Where else can our conversation go? It fell down to
"I believe I have free will"
"Maybe you only think you have free will but are in fact have every action controlled by God (or whoever)"
I gave my reasons for why I thought I had free will, but you never countered them. That is, no accountability, plus the fact that I reflect upon my actions and don't feel forced. There is no way I can prove that there isn't an entity forcing me to think I'm in control when I'm not (that I know of), and that ends that topic there. I'd basically have to bring God down and have him tell you that he is not in fact controlling my actions. I don't think God makes house calls so I'm stuck.
And as for the other one
"I believe we are givers of emotions as well as recievers"
"Ya well, what if we are just recivers?"
How can I respond to that? To refute you, I'd have to show somehow that I can ignore an emotion tossed at me or at least commit an action contrary to what I should commit if I was to reflect that emotion, and there's no way I can do that as there are tons of minute factors, and I can't list or even begin to account for each one.

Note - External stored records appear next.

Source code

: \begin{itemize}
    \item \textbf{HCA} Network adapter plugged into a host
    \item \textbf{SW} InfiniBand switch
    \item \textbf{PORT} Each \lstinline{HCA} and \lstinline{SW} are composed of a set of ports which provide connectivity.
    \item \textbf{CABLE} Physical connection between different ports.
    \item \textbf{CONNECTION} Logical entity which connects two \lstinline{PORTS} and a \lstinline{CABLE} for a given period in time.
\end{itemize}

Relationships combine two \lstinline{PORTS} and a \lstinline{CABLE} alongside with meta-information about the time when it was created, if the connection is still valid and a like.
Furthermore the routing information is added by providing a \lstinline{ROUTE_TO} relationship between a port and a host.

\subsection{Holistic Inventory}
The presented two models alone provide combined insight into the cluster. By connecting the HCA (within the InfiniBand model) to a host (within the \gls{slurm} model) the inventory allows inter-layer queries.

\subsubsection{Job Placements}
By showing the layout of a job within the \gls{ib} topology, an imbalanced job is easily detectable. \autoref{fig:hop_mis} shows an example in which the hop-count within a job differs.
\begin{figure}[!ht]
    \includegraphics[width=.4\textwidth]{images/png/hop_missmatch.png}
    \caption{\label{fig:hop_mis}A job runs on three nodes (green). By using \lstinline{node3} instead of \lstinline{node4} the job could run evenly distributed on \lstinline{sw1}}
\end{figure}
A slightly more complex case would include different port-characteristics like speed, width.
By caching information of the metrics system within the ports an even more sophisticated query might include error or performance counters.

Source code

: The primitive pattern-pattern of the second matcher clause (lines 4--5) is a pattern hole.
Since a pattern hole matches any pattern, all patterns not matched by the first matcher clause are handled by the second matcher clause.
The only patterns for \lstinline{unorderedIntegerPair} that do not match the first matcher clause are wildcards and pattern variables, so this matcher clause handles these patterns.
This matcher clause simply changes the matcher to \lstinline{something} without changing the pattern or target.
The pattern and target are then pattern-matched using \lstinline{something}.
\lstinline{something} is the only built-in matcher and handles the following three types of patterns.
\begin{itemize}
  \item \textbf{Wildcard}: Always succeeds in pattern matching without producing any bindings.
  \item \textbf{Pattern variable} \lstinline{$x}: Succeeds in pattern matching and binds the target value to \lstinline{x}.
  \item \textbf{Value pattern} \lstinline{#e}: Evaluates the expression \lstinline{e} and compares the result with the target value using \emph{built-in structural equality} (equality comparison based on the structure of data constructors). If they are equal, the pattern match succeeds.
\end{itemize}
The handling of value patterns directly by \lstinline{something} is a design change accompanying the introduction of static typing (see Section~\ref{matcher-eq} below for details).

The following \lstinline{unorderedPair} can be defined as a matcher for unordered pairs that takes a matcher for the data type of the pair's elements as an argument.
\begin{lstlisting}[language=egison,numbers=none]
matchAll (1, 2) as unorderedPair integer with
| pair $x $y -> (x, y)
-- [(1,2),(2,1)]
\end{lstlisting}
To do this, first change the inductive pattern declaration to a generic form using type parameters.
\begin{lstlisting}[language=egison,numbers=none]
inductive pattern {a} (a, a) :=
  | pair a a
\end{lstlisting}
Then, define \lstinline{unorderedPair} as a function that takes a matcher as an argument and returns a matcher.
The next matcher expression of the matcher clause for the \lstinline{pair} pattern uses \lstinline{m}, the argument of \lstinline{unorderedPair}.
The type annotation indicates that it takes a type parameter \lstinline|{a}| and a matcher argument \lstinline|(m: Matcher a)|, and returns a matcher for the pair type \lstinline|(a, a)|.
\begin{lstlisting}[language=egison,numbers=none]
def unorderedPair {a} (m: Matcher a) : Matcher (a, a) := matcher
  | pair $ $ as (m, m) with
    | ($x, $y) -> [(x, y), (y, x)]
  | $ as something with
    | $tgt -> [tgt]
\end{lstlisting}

There'd have to be some kind of super-controlled labratory experiment, because otherwise all you'd have to say is, "Well gathering the environment and other factors it's only natural that your response to cheerfulness was to ignore it".
And you never answered my question, if we are just reflects of emotion, where are the sources of this emotion. God? Emotion isn't just an energy without a source. Which I reasked because you didn't answer it either time.
I don't know enough philosphy/science to prove that I control my actions and generate emotion, all I can tell you is that I reflect upon my actions and it feels as if I am making conscious decisions to show emotions and do actions. If there is some other way to go about defending my side, I don't know what it is.